Grooming isn’t just about getting clean. In the wild, big cats also groom each other to strengthen their social bonds. You can mimic this behaviour by enjoying regular grooming sessions with your kitten. Not only will these satisfy her natural urges, she’ll love you for it too!


In the wild, big cats use scent to leave complex signals which help them secure their territory and avoid conflict. Scent marking also establishes and strengthens social bonds. One way big cats leave scent is by rubbing against things. So when your kitten rubs up against you at home, she’s marking you as part of her family. Make sure you return her affection with lots of stroking and plenty of love.

Territorial tensions

If you introduce another cat into the house – or if a new baby arrives – you may find your kitten changes her toilet habits by spraying or urinating in places other than her litter tray. There’s nothing unusual about this – it’s just a natural response to what your kitten sees as a threat to her territory.
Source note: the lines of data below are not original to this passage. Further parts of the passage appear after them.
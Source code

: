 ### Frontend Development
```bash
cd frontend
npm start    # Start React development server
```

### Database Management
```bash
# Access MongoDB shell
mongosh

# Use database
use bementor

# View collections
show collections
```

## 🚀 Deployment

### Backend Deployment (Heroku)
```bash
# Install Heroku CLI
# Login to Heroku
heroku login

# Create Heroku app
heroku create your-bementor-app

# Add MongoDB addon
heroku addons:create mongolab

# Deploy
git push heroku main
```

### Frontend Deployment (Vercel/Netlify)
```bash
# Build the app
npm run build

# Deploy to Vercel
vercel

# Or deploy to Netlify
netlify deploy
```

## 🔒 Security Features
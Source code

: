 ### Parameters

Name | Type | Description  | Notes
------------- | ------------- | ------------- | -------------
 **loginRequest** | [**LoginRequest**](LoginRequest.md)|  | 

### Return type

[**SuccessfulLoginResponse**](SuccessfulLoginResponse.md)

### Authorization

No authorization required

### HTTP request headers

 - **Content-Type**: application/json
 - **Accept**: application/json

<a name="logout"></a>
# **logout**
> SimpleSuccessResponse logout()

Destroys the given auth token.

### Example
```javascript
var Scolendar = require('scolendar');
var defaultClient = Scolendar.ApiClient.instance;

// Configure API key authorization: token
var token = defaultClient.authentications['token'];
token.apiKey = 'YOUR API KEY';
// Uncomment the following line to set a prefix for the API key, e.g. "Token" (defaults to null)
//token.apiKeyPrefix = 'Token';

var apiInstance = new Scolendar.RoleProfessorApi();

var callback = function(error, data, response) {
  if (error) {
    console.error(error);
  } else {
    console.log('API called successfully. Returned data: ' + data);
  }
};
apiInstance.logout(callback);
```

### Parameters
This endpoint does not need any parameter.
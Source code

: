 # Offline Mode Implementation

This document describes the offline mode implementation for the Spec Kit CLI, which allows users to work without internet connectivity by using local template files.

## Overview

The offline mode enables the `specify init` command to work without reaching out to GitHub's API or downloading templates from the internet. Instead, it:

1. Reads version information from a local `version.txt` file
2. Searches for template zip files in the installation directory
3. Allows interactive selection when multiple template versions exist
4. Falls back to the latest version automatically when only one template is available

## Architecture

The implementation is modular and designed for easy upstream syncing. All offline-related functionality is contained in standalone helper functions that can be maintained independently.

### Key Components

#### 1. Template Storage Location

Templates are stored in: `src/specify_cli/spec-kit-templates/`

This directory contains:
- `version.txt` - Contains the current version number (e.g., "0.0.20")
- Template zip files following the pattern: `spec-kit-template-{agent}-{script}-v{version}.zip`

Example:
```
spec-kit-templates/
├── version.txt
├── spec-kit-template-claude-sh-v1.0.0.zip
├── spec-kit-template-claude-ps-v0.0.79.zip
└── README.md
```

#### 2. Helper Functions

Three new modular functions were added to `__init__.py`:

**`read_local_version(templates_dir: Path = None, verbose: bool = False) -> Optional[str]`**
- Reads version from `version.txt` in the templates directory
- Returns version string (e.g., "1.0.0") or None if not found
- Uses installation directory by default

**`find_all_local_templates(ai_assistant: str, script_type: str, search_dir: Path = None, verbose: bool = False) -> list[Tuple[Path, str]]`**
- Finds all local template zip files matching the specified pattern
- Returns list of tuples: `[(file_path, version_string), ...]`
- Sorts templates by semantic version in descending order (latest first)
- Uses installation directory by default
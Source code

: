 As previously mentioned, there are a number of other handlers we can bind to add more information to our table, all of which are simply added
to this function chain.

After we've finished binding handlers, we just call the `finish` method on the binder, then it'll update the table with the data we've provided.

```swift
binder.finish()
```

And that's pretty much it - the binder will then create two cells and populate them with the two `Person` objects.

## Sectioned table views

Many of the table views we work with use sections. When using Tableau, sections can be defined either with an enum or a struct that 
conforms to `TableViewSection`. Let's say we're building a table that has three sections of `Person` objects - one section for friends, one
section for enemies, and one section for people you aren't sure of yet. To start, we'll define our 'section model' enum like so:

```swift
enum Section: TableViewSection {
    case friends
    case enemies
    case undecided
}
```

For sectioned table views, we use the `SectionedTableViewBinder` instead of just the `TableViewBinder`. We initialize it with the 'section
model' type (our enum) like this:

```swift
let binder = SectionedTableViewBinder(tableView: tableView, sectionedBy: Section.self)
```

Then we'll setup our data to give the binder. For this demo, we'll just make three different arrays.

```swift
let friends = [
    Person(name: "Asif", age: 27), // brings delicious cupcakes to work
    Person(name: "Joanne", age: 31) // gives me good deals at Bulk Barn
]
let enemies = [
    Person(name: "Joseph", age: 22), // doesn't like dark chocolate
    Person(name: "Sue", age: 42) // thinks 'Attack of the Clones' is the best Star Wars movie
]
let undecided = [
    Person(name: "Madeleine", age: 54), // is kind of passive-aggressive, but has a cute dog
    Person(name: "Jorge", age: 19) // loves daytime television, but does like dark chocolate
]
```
All the same, you’ll probably be happier when things return to normal! Here are a few things you can do to help your kitten through this period of change:

• Make sure you provide separate food and water bowls, beds and litter trays for each cat in the house
• Provide your kitten with places she can climb up to – she’ll see these as expanding her territory
• Give your kitten plenty of time to re-establish her territory
• Reassure your kitten with lots of love and affection

Regular routines

Your new kitten will soon get to know your household routines. She’ll learn when people wake up and go to bed, when you get home from work, mealtimes, and how you like to relax in the evenings. If you keep to these routines, and allow your kitten to be part of them, she’ll quickly become a sociable and confident member of your family.